DATA EXCERPTS below:

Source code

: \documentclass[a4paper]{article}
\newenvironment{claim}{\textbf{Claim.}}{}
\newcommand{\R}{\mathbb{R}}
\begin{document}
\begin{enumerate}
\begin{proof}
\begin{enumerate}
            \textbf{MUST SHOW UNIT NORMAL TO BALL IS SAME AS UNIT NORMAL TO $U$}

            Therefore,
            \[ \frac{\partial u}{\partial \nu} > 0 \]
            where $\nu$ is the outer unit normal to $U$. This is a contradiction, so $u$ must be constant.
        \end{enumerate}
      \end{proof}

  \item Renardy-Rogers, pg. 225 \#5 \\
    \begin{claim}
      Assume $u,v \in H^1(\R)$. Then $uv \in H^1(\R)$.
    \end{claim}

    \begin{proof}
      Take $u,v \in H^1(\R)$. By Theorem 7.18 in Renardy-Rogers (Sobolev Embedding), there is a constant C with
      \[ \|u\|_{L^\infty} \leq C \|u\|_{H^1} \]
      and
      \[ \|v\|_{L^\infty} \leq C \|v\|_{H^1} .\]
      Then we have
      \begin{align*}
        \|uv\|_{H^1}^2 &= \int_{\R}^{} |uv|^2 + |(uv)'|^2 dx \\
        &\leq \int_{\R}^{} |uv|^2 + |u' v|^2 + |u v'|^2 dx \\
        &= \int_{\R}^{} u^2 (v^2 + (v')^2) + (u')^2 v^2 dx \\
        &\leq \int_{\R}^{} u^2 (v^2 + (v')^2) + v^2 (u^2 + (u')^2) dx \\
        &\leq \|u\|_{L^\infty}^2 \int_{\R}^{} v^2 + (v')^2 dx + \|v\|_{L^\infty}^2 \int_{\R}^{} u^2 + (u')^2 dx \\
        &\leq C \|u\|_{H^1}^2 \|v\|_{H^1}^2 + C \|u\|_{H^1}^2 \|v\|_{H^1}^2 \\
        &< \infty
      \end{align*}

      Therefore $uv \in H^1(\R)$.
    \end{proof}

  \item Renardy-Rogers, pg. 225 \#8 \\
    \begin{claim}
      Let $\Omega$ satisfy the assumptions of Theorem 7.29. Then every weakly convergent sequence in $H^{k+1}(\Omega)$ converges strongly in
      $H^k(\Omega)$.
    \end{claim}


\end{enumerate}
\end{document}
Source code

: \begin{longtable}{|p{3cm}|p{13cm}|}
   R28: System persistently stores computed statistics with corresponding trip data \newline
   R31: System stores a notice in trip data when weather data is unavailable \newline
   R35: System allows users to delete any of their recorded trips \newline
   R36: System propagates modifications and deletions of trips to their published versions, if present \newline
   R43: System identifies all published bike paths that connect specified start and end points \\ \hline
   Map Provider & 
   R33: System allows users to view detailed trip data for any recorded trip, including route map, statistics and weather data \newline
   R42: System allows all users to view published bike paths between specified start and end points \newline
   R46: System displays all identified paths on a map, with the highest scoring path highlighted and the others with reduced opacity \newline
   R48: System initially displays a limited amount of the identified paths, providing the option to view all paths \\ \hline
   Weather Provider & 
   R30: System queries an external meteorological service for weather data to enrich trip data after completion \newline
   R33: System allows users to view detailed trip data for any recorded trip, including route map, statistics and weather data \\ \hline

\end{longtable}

End of DATA EXCERPTS.

Every entry, from the first line to the last, should be retyped exactly.

Source code

: \documentclass[a4paper]{article}
\newenvironment{claim}{\textbf{Claim.}}{}
\newcommand{\R}{\mathbb{R}}
\begin{document}
\begin{enumerate}
\begin{proof}
\begin{enumerate}
            \textbf{MUST SHOW UNIT NORMAL TO BALL IS SAME AS UNIT NORMAL TO $U$}

            Therefore,
            \[ \frac{\partial u}{\partial \nu} > 0 \]
            where $\nu$ is the outer unit normal to $U$. This is a contradiction, so $u$ must be constant.
        \end{enumerate}
      \end{proof}

  \item Renardy-Rogers, pg. 225 \#5 \\
    \begin{claim}
      Assume $u,v \in H^1(\R)$. Then $uv \in H^1(\R)$.
    \end{claim}

    \begin{proof}
      Take $u,v \in H^1(\R)$. By Theorem 7.18 in Renardy-Rogers (Sobolev Embedding), there is a constant C with
      \[ \|u\|_{L^\infty} \leq C \|u\|_{H^1} \]
      and
      \[ \|v\|_{L^\infty} \leq C \|v\|_{H^1} .\]
      Then we have
      \begin{align*}
        \|uv\|_{H^1}^2 &= \int_{\R}^{} |uv|^2 + |(uv)'|^2 dx \\
        &\leq \int_{\R}^{} |uv|^2 + |u' v|^2 + |u v'|^2 dx \\
        &= \int_{\R}^{} u^2 (v^2 + (v')^2) + (u')^2 v^2 dx \\
        &\leq \int_{\R}^{} u^2 (v^2 + (v')^2) + v^2 (u^2 + (u')^2) dx \\
        &\leq \|u\|_{L^\infty}^2 \int_{\R}^{} v^2 + (v')^2 dx + \|v\|_{L^\infty}^2 \int_{\R}^{} u^2 + (u')^2 dx \\
        &\leq C \|u\|_{H^1}^2 \|v\|_{H^1}^2 + C \|u\|_{H^1}^2 \|v\|_{H^1}^2 \\
        &< \infty
      \end{align*}

      Therefore $uv \in H^1(\R)$.
    \end{proof}

  \item Renardy-Rogers, pg. 225 \#8 \\
    \begin{claim}
      Let $\Omega$ satisfy the assumptions of Theorem 7.29. Then every weakly convergent sequence in $H^{k+1}(\Omega)$ converges strongly in
      $H^k(\Omega)$.
    \end{claim}


\end{enumerate}
\end{document}
Source code

: \begin{longtable}{|p{3cm}|p{13cm}|}
   R28: System persistently stores computed statistics with corresponding trip data \newline
   R31: System stores a notice in trip data when weather data is unavailable \newline
   R35: System allows users to delete any of their recorded trips \newline
   R36: System propagates modifications and deletions of trips to their published versions, if present \newline
   R43: System identifies all published bike paths that connect specified start and end points \\ \hline
   Map Provider & 
   R33: System allows users to view detailed trip data for any recorded trip, including route map, statistics and weather data \newline
   R42: System allows all users to view published bike paths between specified start and end points \newline
   R46: System displays all identified paths on a map, with the highest scoring path highlighted and the others with reduced opacity \newline
   R48: System initially displays a limited amount of the identified paths, providing the option to view all paths \\ \hline
   Weather Provider & 
   R30: System queries an external meteorological service for weather data to enrich trip data after completion \newline
   R33: System allows users to view detailed trip data for any recorded trip, including route map, statistics and weather data \\ \hline

\end{longtable}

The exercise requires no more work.